Every entry below must be copied exactly, with nothing left out.

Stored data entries
Content starts

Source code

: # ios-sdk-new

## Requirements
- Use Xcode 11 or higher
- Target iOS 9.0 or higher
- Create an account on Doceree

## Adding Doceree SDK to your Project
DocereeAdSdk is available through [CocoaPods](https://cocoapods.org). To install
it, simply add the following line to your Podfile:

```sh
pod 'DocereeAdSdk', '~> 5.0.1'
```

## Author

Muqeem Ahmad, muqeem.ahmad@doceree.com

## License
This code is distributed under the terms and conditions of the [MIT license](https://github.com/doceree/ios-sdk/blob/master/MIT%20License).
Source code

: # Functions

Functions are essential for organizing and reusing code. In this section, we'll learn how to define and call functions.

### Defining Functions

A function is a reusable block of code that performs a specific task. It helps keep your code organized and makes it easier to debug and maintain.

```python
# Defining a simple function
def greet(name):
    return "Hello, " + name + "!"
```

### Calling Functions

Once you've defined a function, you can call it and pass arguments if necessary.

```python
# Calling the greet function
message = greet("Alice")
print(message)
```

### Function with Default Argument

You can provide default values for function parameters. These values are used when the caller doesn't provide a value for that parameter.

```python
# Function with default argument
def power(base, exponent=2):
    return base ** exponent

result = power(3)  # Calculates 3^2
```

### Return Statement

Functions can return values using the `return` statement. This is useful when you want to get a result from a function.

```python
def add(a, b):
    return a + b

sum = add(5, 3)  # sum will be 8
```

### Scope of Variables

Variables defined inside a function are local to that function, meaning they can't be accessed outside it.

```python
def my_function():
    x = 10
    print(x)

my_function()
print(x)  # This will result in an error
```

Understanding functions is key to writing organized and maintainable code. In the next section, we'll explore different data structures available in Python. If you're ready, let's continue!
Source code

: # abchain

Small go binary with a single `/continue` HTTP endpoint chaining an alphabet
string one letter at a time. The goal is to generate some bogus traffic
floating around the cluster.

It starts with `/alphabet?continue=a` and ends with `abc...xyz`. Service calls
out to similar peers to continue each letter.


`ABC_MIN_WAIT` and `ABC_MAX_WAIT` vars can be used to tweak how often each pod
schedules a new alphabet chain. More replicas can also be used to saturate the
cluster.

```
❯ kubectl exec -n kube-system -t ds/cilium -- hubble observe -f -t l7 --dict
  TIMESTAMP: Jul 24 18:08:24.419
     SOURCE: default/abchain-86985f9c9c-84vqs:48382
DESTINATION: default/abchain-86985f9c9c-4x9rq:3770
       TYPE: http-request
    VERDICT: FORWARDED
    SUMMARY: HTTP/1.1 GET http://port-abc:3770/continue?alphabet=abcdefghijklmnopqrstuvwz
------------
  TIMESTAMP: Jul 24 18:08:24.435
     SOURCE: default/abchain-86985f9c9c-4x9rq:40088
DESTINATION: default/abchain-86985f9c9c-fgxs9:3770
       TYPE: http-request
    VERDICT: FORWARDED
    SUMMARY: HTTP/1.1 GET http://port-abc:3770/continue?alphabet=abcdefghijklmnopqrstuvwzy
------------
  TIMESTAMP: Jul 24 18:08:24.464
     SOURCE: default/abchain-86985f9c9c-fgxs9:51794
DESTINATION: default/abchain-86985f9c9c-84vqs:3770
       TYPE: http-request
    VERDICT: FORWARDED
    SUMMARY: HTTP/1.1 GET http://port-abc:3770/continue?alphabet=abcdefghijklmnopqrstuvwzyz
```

Content ends

WRITTEN ANSWER:
Source code

: # ios-sdk-new

## Requirements
- Use Xcode 11 or higher
- Target iOS 9.0 or higher
- Create an account on Doceree

## Adding Doceree SDK to your Project
DocereeAdSdk is available through [CocoaPods](https://cocoapods.org). To install
it, simply add the following line to your Podfile:

```sh
pod 'DocereeAdSdk', '~> 5.0.1'
```

## Author

Muqeem Ahmad, muqeem.ahmad@doceree.com

## License
This code is distributed under the terms and conditions of the [MIT license](https://github.com/doceree/ios-sdk/blob/master/MIT%20License).
Source code

: # Functions

Functions are essential for organizing and reusing code. In this section, we'll learn how to define and call functions.

### Defining Functions

A function is a reusable block of code that performs a specific task. It helps keep your code organized and makes it easier to debug and maintain.

```python
# Defining a simple function
def greet(name):
    return "Hello, " + name + "!"
```

### Calling Functions

Once you've defined a function, you can call it and pass arguments if necessary.

```python
# Calling the greet function
message = greet("Alice")
print(message)
```

### Function with Default Argument

You can provide default values for function parameters. These values are used when the caller doesn't provide a value for that parameter.

```python
# Function with default argument
def power(base, exponent=2):
    return base ** exponent

result = power(3)  # Calculates 3^2
```

### Return Statement

Functions can return values using the `return` statement. This is useful when you want to get a result from a function.

```python
def add(a, b):
    return a + b

sum = add(5, 3)  # sum will be 8
```

### Scope of Variables

Variables defined inside a function are local to that function, meaning they can't be accessed outside it.

```python
def my_function():
    x = 10
    print(x)

my_function()
print(x)  # This will result in an error
```

Understanding functions is key to writing organized and maintainable code. In the next section, we'll explore different data structures available in Python. If you're ready, let's continue!
Source code

: # abchain

Small go binary with a single `/continue` HTTP endpoint chaining an alphabet
string one letter at a time. The goal is to generate some bogus traffic
floating around the cluster.

It starts with `/alphabet?continue=a` and ends with `abc...xyz`. Service calls
out to similar peers to continue each letter.


`ABC_MIN_WAIT` and `ABC_MAX_WAIT` vars can be used to tweak how often each pod
schedules a new alphabet chain. More replicas can also be used to saturate the
cluster.

```
❯ kubectl exec -n kube-system -t ds/cilium -- hubble observe -f -t l7 --dict
  TIMESTAMP: Jul 24 18:08:24.419
     SOURCE: default/abchain-86985f9c9c-84vqs:48382
DESTINATION: default/abchain-86985f9c9c-4x9rq:3770
       TYPE: http-request
    VERDICT: FORWARDED
    SUMMARY: HTTP/1.1 GET http://port-abc:3770/continue?alphabet=abcdefghijklmnopqrstuvwz
------------
  TIMESTAMP: Jul 24 18:08:24.435
     SOURCE: default/abchain-86985f9c9c-4x9rq:40088
DESTINATION: default/abchain-86985f9c9c-fgxs9:3770
       TYPE: http-request
    VERDICT: FORWARDED
    SUMMARY: HTTP/1.1 GET http://port-abc:3770/continue?alphabet=abcdefghijklmnopqrstuvwzy
------------
  TIMESTAMP: Jul 24 18:08:24.464
     SOURCE: default/abchain-86985f9c9c-fgxs9:51794
DESTINATION: default/abchain-86985f9c9c-84vqs:3770
       TYPE: http-request
    VERDICT: FORWARDED
    SUMMARY: HTTP/1.1 GET http://port-abc:3770/continue?alphabet=abcdefghijklmnopqrstuvwzyz
```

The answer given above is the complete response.